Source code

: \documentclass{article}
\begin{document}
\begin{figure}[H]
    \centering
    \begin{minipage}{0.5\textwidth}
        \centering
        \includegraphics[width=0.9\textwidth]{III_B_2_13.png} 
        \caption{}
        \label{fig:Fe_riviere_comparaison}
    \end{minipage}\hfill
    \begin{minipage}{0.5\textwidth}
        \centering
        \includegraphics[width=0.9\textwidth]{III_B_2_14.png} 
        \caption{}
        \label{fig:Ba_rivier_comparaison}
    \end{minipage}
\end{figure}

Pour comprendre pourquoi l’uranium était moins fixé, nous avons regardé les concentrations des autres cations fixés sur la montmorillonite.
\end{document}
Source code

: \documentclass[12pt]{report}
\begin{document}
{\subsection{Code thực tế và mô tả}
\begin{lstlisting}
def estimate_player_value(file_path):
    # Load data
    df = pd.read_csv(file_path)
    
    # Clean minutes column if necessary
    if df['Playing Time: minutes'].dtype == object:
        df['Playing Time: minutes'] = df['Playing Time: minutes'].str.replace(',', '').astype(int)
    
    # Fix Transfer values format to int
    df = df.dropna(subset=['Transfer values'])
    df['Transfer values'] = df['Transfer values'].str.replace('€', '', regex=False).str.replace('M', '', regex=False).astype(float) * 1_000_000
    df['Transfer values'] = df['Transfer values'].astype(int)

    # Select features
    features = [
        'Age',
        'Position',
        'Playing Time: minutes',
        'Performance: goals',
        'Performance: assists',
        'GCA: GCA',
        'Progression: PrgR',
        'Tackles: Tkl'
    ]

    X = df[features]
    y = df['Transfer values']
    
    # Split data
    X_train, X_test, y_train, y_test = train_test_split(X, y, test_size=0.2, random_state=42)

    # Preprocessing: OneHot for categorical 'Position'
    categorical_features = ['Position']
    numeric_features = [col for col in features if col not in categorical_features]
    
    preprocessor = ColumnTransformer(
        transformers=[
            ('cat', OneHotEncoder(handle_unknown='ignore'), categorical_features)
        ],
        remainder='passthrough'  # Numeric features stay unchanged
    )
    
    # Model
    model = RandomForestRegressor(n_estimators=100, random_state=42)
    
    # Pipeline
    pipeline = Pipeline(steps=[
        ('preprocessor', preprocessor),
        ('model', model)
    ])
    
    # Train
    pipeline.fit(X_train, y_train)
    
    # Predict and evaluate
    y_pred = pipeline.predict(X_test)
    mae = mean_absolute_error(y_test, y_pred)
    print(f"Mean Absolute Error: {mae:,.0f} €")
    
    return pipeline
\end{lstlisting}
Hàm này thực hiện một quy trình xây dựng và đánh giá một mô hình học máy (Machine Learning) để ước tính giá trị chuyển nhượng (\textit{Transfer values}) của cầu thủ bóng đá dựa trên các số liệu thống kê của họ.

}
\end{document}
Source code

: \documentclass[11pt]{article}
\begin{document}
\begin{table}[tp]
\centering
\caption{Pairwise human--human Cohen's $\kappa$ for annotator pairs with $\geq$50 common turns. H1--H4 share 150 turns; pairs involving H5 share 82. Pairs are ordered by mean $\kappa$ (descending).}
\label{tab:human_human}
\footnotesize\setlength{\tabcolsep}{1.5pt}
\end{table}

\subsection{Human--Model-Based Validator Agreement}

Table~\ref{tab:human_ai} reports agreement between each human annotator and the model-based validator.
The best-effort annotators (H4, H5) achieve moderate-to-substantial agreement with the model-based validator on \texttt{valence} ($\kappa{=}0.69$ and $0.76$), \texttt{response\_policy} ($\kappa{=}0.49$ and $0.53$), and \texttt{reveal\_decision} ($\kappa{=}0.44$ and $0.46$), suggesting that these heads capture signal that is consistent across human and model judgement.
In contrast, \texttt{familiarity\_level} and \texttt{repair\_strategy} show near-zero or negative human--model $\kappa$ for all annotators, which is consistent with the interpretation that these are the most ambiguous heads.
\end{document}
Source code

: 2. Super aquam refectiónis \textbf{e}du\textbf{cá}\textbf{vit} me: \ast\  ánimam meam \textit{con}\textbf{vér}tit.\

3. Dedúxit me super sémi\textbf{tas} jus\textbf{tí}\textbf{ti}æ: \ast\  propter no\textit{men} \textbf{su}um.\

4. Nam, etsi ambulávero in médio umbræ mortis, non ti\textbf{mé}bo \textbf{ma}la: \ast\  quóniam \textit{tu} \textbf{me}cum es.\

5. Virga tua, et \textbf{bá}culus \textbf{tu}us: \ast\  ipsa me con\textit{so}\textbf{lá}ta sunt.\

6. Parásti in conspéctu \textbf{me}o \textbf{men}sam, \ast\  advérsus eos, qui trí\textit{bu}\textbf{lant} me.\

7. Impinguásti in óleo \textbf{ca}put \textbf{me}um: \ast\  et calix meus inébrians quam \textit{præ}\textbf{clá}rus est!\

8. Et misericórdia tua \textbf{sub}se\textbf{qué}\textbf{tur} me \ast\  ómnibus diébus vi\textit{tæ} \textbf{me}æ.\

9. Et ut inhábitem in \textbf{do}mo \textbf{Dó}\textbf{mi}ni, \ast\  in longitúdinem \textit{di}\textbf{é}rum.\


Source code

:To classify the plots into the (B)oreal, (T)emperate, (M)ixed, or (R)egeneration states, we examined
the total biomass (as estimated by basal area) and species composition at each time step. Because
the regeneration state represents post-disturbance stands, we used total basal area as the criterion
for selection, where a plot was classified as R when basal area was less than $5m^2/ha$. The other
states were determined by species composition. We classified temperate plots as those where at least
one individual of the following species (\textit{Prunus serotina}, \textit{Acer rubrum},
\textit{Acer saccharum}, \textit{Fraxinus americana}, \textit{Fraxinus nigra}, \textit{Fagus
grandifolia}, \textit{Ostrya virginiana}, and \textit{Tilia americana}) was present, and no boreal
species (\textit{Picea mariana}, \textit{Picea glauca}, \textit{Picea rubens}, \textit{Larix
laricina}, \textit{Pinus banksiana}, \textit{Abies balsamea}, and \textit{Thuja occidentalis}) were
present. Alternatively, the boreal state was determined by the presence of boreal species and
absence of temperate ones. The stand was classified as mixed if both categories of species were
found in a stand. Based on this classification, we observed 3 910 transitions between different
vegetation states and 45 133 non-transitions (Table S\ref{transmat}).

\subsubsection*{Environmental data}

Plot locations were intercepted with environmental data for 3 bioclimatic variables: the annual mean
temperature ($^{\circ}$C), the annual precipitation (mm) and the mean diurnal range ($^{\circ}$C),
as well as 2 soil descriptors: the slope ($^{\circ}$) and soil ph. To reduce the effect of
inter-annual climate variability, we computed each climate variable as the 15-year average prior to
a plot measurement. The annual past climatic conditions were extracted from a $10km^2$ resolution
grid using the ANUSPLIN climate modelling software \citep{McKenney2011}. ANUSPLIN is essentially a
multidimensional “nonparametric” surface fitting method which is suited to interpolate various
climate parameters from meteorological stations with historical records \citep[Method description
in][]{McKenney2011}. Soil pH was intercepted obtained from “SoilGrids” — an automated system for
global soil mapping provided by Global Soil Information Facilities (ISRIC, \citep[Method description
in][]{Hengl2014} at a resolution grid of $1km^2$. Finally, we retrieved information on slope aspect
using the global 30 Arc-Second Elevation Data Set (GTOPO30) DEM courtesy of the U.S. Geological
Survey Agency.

Task directions: Given the data above, transcribe exactly the lines from the one containing "the model-based validator." down to the one containing "states, we examined", and no others.

Exercise output:
Table~\ref{tab:human_ai} reports agreement between each human annotator and the model-based validator.
The best-effort annotators (H4, H5) achieve moderate-to-substantial agreement with the model-based validator on \texttt{valence} ($\kappa{=}0.69$ and $0.76$), \texttt{response\_policy} ($\kappa{=}0.49$ and $0.53$), and \texttt{reveal\_decision} ($\kappa{=}0.44$ and $0.46$), suggesting that these heads capture signal that is consistent across human and model judgement.
In contrast, \texttt{familiarity\_level} and \texttt{repair\_strategy} show near-zero or negative human--model $\kappa$ for all annotators, which is consistent with the interpretation that these are the most ambiguous heads.
\end{document}
Source code

: 2. Super aquam refectiónis \textbf{e}du\textbf{cá}\textbf{vit} me: \ast\  ánimam meam \textit{con}\textbf{vér}tit.\

3. Dedúxit me super sémi\textbf{tas} jus\textbf{tí}\textbf{ti}æ: \ast\  propter no\textit{men} \textbf{su}um.\

4. Nam, etsi ambulávero in médio umbræ mortis, non ti\textbf{mé}bo \textbf{ma}la: \ast\  quóniam \textit{tu} \textbf{me}cum es.\

5. Virga tua, et \textbf{bá}culus \textbf{tu}us: \ast\  ipsa me con\textit{so}\textbf{lá}ta sunt.\

6. Parásti in conspéctu \textbf{me}o \textbf{men}sam, \ast\  advérsus eos, qui trí\textit{bu}\textbf{lant} me.\

7. Impinguásti in óleo \textbf{ca}put \textbf{me}um: \ast\  et calix meus inébrians quam \textit{præ}\textbf{clá}rus est!\

8. Et misericórdia tua \textbf{sub}se\textbf{qué}\textbf{tur} me \ast\  ómnibus diébus vi\textit{tæ} \textbf{me}æ.\

9. Et ut inhábitem in \textbf{do}mo \textbf{Dó}\textbf{mi}ni, \ast\  in longitúdinem \textit{di}\textbf{é}rum.\


Source code

:To classify the plots into the (B)oreal, (T)emperate, (M)ixed, or (R)egeneration states, we examined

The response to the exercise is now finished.